What we think has been distorted by the enduring image we have of Williams missing point-blank shots at the basket. It has been seared into our collective memory by the melodrama of its ineptitude and refreshened by repetition.

The results have included brutal blocks, ugly clanks, indelicate caroms and pathetic air balls, sometimes clustered together in sequence. Sometimes the Wolves’ 6-8, 235-pound power forward looks like each one of his limbs is on a collective jail-break from his 21-year old body as he shoots, and sometimes he displays the grace and pliable sinew of a ballerina. Either way, he emerges as a chump, or a practical joker toying with our raised expectations, when he fails to put the ball through the cylinder.

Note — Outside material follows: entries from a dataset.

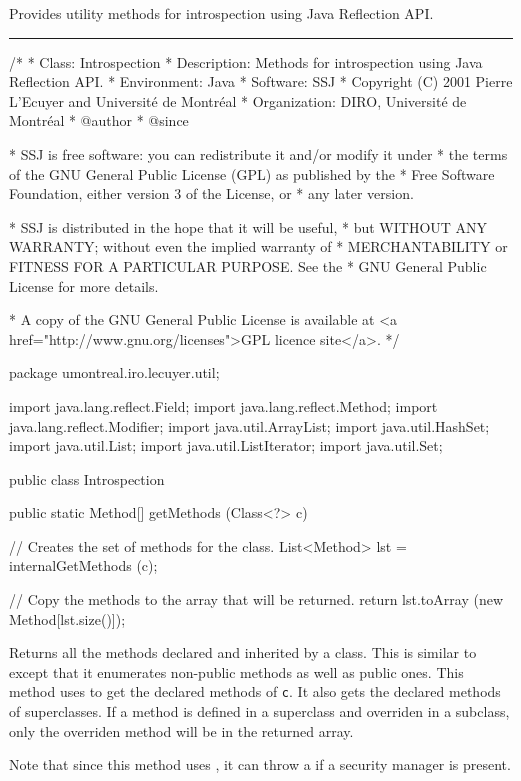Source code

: 
Provides utility methods for introspection using
Java Reflection API.

\bigskip\hrule

\begin{code}\begin{hide}
/*
 * Class:        Introspection
 * Description:  Methods for introspection using Java Reflection API.
 * Environment:  Java
 * Software:     SSJ 
 * Copyright (C) 2001  Pierre L'Ecuyer and Université de Montréal
 * Organization: DIRO, Université de Montréal
 * @author       
 * @since

 * SSJ is free software: you can redistribute it and/or modify it under
 * the terms of the GNU General Public License (GPL) as published by the
 * Free Software Foundation, either version 3 of the License, or
 * any later version.

 * SSJ is distributed in the hope that it will be useful,
 * but WITHOUT ANY WARRANTY; without even the implied warranty of
 * MERCHANTABILITY or FITNESS FOR A PARTICULAR PURPOSE.  See the
 * GNU General Public License for more details.

 * A copy of the GNU General Public License is available at
   <a href="http://www.gnu.org/licenses">GPL licence site</a>.
 */
\end{hide}
package umontreal.iro.lecuyer.util;\begin{hide}

import java.lang.reflect.Field;
import java.lang.reflect.Method;
import java.lang.reflect.Modifier;
import java.util.ArrayList;
import java.util.HashSet;
import java.util.List;
import java.util.ListIterator;
import java.util.Set;
\end{hide}


public class Introspection\begin{hide} {
   private Introspection() {}\end{hide}

   public static Method[] getMethods (Class<?> c)\begin{hide} {
      // Creates the set of methods for the class.
      List<Method> lst = internalGetMethods (c);

      // Copy the methods to the array that will be returned.
      return lst.toArray (new Method[lst.size()]);
   }\end{hide}
\end{code}
\begin{tabb}   Returns all the methods declared and inherited
 by a class. This is similar to 
 except that it enumerates non-public methods as well as public ones.
 This method uses 
 to get the declared methods of \texttt{c}.
 It also gets the declared methods of superclasses.
 If a method is defined in a superclass and overriden
 in a subclass, only the overriden method will be
 in the returned array.

 Note that since this method uses
 ,
 it can throw a  if
 a security manager is present.
\end{tabb}
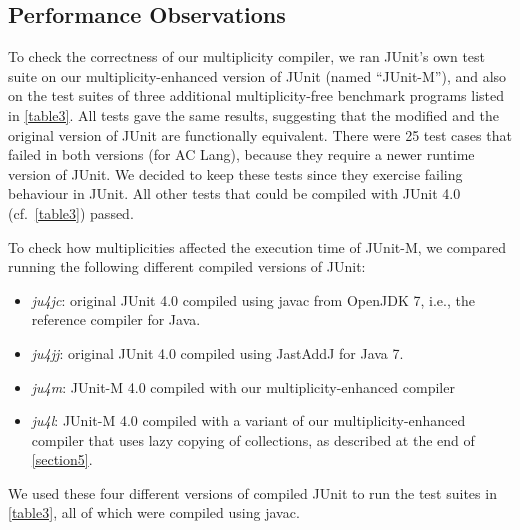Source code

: {\subsection{Performance Observations}
\label{section6.3}

\noindent To check the correctness of our multiplicity compiler, we ran
JUnit's own test suite on our multiplicity-enhanced version of JUnit (named
``JUnit-M''), and also on the test suites of three additional
multiplicity-free benchmark programs listed in \autoref{table3}. All tests gave
the same results, suggesting that the modified and the original version of
JUnit are functionally equivalent. There were 25 test cases that failed in
both versions (for AC Lang), because they require a newer runtime version of
JUnit. We decided to keep these tests since they exercise failing behaviour
in JUnit. All other tests that could be compiled with JUnit 4.0
(cf.~\autoref{table3}) passed.

To check how multiplicities affected the execution time of JUnit-M, we
compared running the following different compiled versions of JUnit:

\begin{itemize}
  \item \emph{ju4jc}: original JUnit 4.0 compiled using javac from OpenJDK 7, i.e.,
    the reference compiler for Java.
  \item \emph{ju4jj}: original JUnit 4.0 compiled using JastAddJ for Java 7.
  \item \emph{ju4m}: JUnit-M 4.0 compiled with our multiplicity-enhanced compiler
  \item \emph{ju4l}: JUnit-M 4.0 compiled with a variant of our multiplicity-enhanced
    compiler that uses lazy copying of collections, as described at the end of
    \autoref{section5}.
\end{itemize}

\noindent We used these four different versions of compiled JUnit to run the
test suites in \autoref{table3}, all of which were compiled using javac.

}
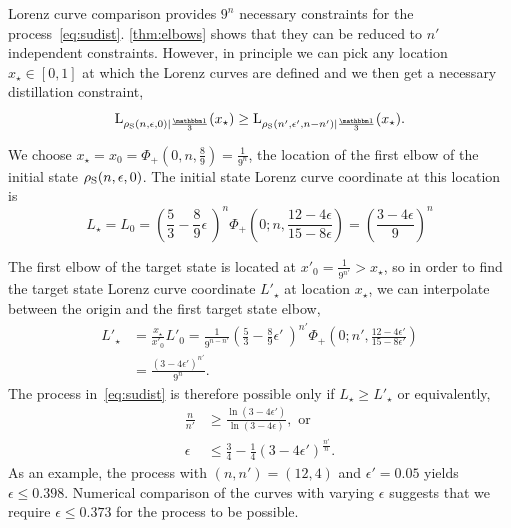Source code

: \documentclass[pra,
aps,
twocolumn,
superscriptaddress,
groupedaddress,
nofootinbib,
reprint
]{revtex4-1}
\begin{document}
Lorenz curve comparison provides $9^n$ necessary constraints for the process~\cref{eq:sudist}.
\cref{thm:elbows} shows that they can be reduced to $n'$ independent constraints.
However, in principle we can pick any location $x_\star \in [0,1]$ at which the Lorenz curves are defined and we then get a necessary distillation constraint, 
\begin{equation}
	\lc{\rho_{\rm{S}}(n, \epsilon, 0)}{\frac{\id}{3}}(x_\star) \geq \lc{\rho_{\rm{S}}(n', \epsilon', n-n')}{\frac{\id}{3}}(x_\star).
\end{equation}

We choose $x_\star = x_0 = \Phi_+(0, n, \frac{8}{9}) = \frac{1}{9^{n}}$, the location of the first elbow of the initial state $\rho_{\rm{S}}(n, \epsilon, 0)$.
The initial state Lorenz curve coordinate at this location is
\begin{equation}
	L_\star = L_0 = \left( \frac{5}{3} - \frac{8}{9}\epsilon\ \right)^{n} \Phi_+\left(0;n,\frac{12-4\epsilon}{15-8\epsilon}\right) = \left(\frac{3-4\epsilon}{9}\right)^n
\end{equation}

The first elbow of the target state is located at $x'_0 = \frac{1}{9^{n'}} > x_\star$, so in order to find the target state Lorenz curve coordinate $L'_\star$ at location $x_\star$, we can interpolate between the origin and the first target state elbow, 
\begin{equation}\label{eq:constraint_deriv}
	\begin{split}
	L'_\star &= \frac{x_\star}{x'_0}L'_0 = \frac{1}{9^{n-n'}}\left( \frac{5}{3} - \frac{8}{9}\epsilon'\ \right)^{n'}\Phi_+\left(0;n',\frac{12-4\epsilon'}{15-8\epsilon'}\right) \\
	&= \frac{(3-4\epsilon')^{n'}}{9^{n}}.
	\end{split}
\end{equation}
The process in~\cref{eq:sudist} is therefore possible only if $L_\star \geq L'_\star$ or equivalently,
\begin{align}
	\frac{n}{n'} &\geq \frac{\ln{(3-4\epsilon')}}{\ln{(3-4\epsilon)}}, \text{ or}\\
	\epsilon &\leq \frac{3}{4} - \frac{1}{4}(3-4\epsilon')^{\frac{n'}{n}}.
\end{align}
As an example, the process with $(n, n') = (12, 4)$ and $\epsilon' = 0.05$ yields $\epsilon \leq 0.398$.
Numerical comparison of the curves with varying $\epsilon$ suggests that we require $\epsilon \leq 0.373$ for the process to be possible.
\end{document}
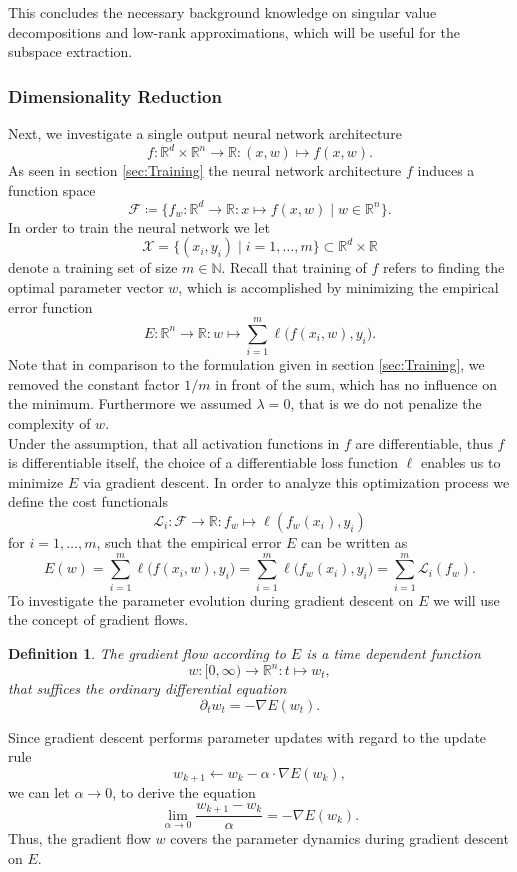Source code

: \documentclass[11pt, a4paper]{article}
\newtheorem{definition}[theorem]{Definition}
\newcommand{\N}{\mathbb{N}}
\newcommand{\R}{\mathbb{R}}
\newcommand{\F}{\mathcal{F}}
\newcommand{\X}{\mathcal{X}}
\renewcommand{\L}{\mathcal{L}}
\begin{document}
This concludes the necessary background knowledge on singular value decompositions and low-rank approximations, which will be useful for the subspace extraction.

\subsubsection{Dimensionality Reduction}

Next, we investigate a single output neural network architecture 
\[ f: \R^d \times \R^n \to \R : (x,w) \mapsto f(x,w). \]
As seen in section \ref{sec:Training} the neural network architecture $f$ induces a function space
\[ \F \coloneq \Big \{ f_w : \R^d \to \R : x \mapsto f(x,w) \mid w \in \R^n \Big \}. \]
In order to train the neural network we let
\[ \X = \big \{ (x_i,y_i) \mid i=1, \dots, m \big \} \subset \R^d \times \R \] 
denote a training set of size $m \in \N$. Recall that training of $f$ refers to finding the optimal parameter vector $w$, which is accomplished by minimizing the empirical error function
\[ E : \R^n \to \R : w \mapsto \sum_{i=1}^{m} \ell \big (f(x_i,w), y_i \big ). \]
Note that in comparison to the formulation given in section \ref{sec:Training}, we removed the constant factor $1/m$ in front of the sum, which has no influence on the minimum. Furthermore we assumed $\lambda = 0$, that is we do not penalize the complexity of $w$. \\

Under the assumption, that all activation functions in $f$ are differentiable, thus $f$ is differentiable itself, the choice of a differentiable loss function $\ell$ enables us to minimize $E$ via gradient descent. In order to analyze this optimization process we define the cost functionals
\[ \L_i: \F \to \R : f_w \mapsto \ell(f_w(x_i),y_i) \]
for $i=1, \dots,m$, such that the empirical error $E$ can be written as
\[ E(w) = \sum_{i=1}^{m} \ell \big (f(x_i,w), y_i \big ) = \sum_{i=1}^{m} \ell \big (f_w(x_i), y_i \big ) = \sum_{i=1}^{m} \L_i(f_w). \]
To investigate the parameter evolution during gradient descent on $E$ we will use the concept of gradient flows.

\begin{definition} \label{def:flow}
The gradient flow according to $E$ is a time dependent function
\[ w: [0, \infty) \to \R^n : t \mapsto w_t, \]
that suffices the ordinary differential equation
\[ \partial_t w_t = - \nabla E(w_t). \]
\end{definition}

Since gradient descent performs parameter updates with regard to the update rule
\[ w_{k+1} \leftarrow w_k - \alpha \cdot \nabla E(w_k), \]
we can let $\alpha \to 0$, to derive the equation
\[ \lim_{\alpha \to 0} \frac{w_{k+1} - w_k}{\alpha} = - \nabla E(w_k). \]
Thus, the gradient flow $w$ covers the parameter dynamics during gradient descent on $E$.
\end{document}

Going into Friday night’s game against Golden State, Williams is shooting 44.8 percent on shots right at the rim, according to hoopdata.com. Although that seems high (again, the vivid nature of the failures punishes the overall perception), it is actually lower than any of the other 85 NBA players who have averaged at least 3.5 shots per game from that point-blank distance. (Williams is averaging 4.1 shots at the rim.)

The average percentage of makes on all shots at the rim thus far this season (through Wednesday night’s games) is 64.2. To be average, then, Williams would need to boost his percentage approximately 20 percent, which translates into one extra conversion every five shots. Since he’s attempting 4.1 shots per game from that distance, we can calculate that his sad-sack performance in the paint is costing the Wolves nearly two points per game, compared with an average replacement value. That’s not good, but it adds some perspective to his most glaring flaw.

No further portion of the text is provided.